Authors
Michal Artazov, Backend Team Leader
Summary
Failing of API requests caused by human error in configuration of request limiting sub-system of API.
Impact
Some API requests started unexpectedly failing with response code 500.
Trigger
Human error.
Detection
We combine Pingdom service and Postman Monitoring feature to monitor health of API endpoints. We were alerted about large amounts of 500 response codes as soon as it started happening.
Root Causes
Recently we added new functionality to API to be able to limit the number of requests each organization can do on certain endpoints. The goal of this functionality was to prevent misuse of the API and sending excessive amounts of requests that can degrade API’s performance for other clients.
At first we only applied it to two endpoints and it worked well. Today we decided to apply it to two more endpoints - Upload Applet Version Files and Upload and Update Applet Version Files.
To configure a limit for an endpoint, we match the endpoint with method and a path matching string in the format of express.js library. We use npm library path-to-regexp to match request’s path against the configurations.

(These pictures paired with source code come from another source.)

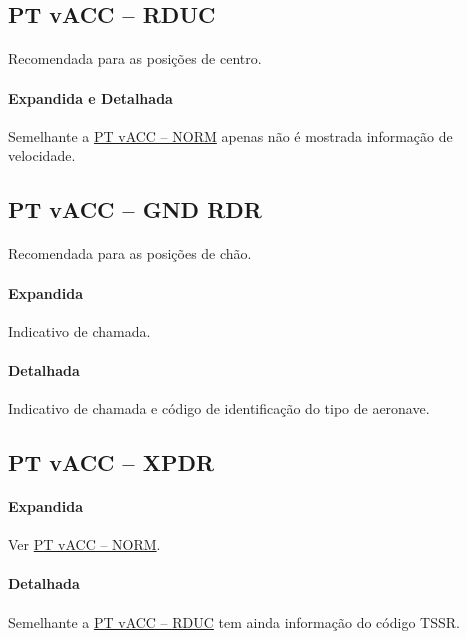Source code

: \documentclass[10pt]{report}
\begin{document}
\subsection{PT vACC – RDUC}
\label{sec:tag-rduc}

\paragraph*{} Recomendada para as posições de centro.

\paragraph*{Expandida e Detalhada} Semelhante a \hyperref[sec:tag-norm]{PT vACC – NORM} apenas não é mostrada
informação de velocidade.

\subsection{PT vACC – GND RDR}

\paragraph*{} Recomendada para as posições de chão.

\paragraph*{Expandida} Indicativo de chamada.

\paragraph*{Detalhada} Indicativo de chamada e código de identificação do tipo de aeronave.

\subsection{PT vACC – XPDR}

\paragraph*{Expandida} Ver \hyperref[sec:tag-norm]{PT vACC – NORM}.

\paragraph*{Detalhada} Semelhante a \hyperref[sec:tag-rduc]{PT vACC – RDUC} tem ainda informação do
código TSSR.
\end{document}
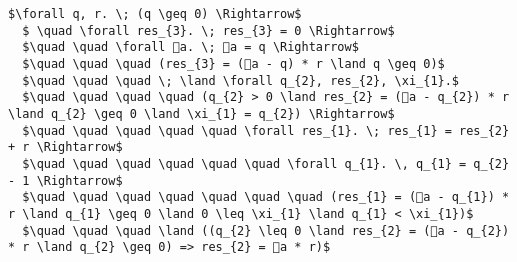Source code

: \begin{lstlisting}[mathescape=true, escapechar=@]
  $\forall q, r. \; (q \geq 0) \Rightarrow$
  $ \quad \forall res_{3}. \; res_{3} = 0 \Rightarrow$
  $\quad \quad \forall 👻a. \; 👻a = q \Rightarrow$
  $\quad \quad \quad (res_{3} = (👻a - q) * r \land q \geq 0)$
  $\quad \quad \quad \; \land \forall q_{2}, res_{2}, \xi_{1}.$
  $\quad \quad \quad \quad (q_{2} > 0 \land res_{2} = (👻a - q_{2}) * r \land q_{2} \geq 0 \land \xi_{1} = q_{2}) \Rightarrow$
  $\quad \quad \quad \quad \quad \forall res_{1}. \; res_{1} = res_{2} + r \Rightarrow$
  $\quad \quad \quad \quad \quad \quad \forall q_{1}. \, q_{1} = q_{2} - 1 \Rightarrow$
  $\quad \quad \quad \quad \quad \quad \quad (res_{1} = (👻a - q_{1}) * r \land q_{1} \geq 0 \land 0 \leq \xi_{1} \land q_{1} < \xi_{1})$
  $\quad \quad \quad \land ((q_{2} \leq 0 \land res_{2} = (👻a - q_{2}) * r \land q_{2} \geq 0) => res_{2} = 👻a * r)$
  \end{lstlisting}
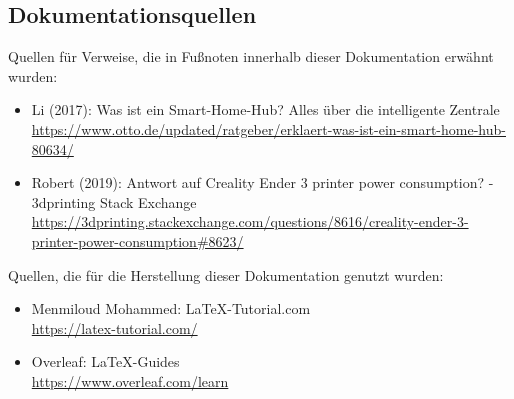 \subsection{Dokumentationsquellen}
Quellen für Verweise, die in Fußnoten innerhalb dieser Dokumentation erwähnt wurden:
\begin{itemize}
 		\item Li (2017): Was ist ein Smart-Home-Hub? Alles über die intelligente Zentrale\\ {\url{https://www.otto.de/updated/ratgeber/erklaert-was-ist-ein-smart-home-hub-80634/}}
 		\item Robert (2019): Antwort auf Creality Ender 3 printer power consumption? - 3dprinting Stack Exchange\\ {\url{https://3dprinting.stackexchange.com/questions/8616/creality-ender-3-printer-power-consumption#8623/}}
\end{itemize}
Quellen, die für die Herstellung dieser Dokumentation genutzt wurden:
\begin{itemize}
	\item Menmiloud Mohammed: \LaTeX -Tutorial.com\\{\url{https://latex-tutorial.com/}}
	\item Overleaf: \LaTeX -Guides\\{\url{https://www.overleaf.com/learn}}
\end{itemize}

A human error caused misconfiguration and configuring an invalid path matching string. Any time it would attempt to get matched against the request’s path, it would throw an exception, causing the request to fail with 500 response code.
Remediation
We fixed the configuration to contain path matching string in correct format.
We also started working on a fix that would validate the configurations before using them so that the invalid configurations get discarded in runtime.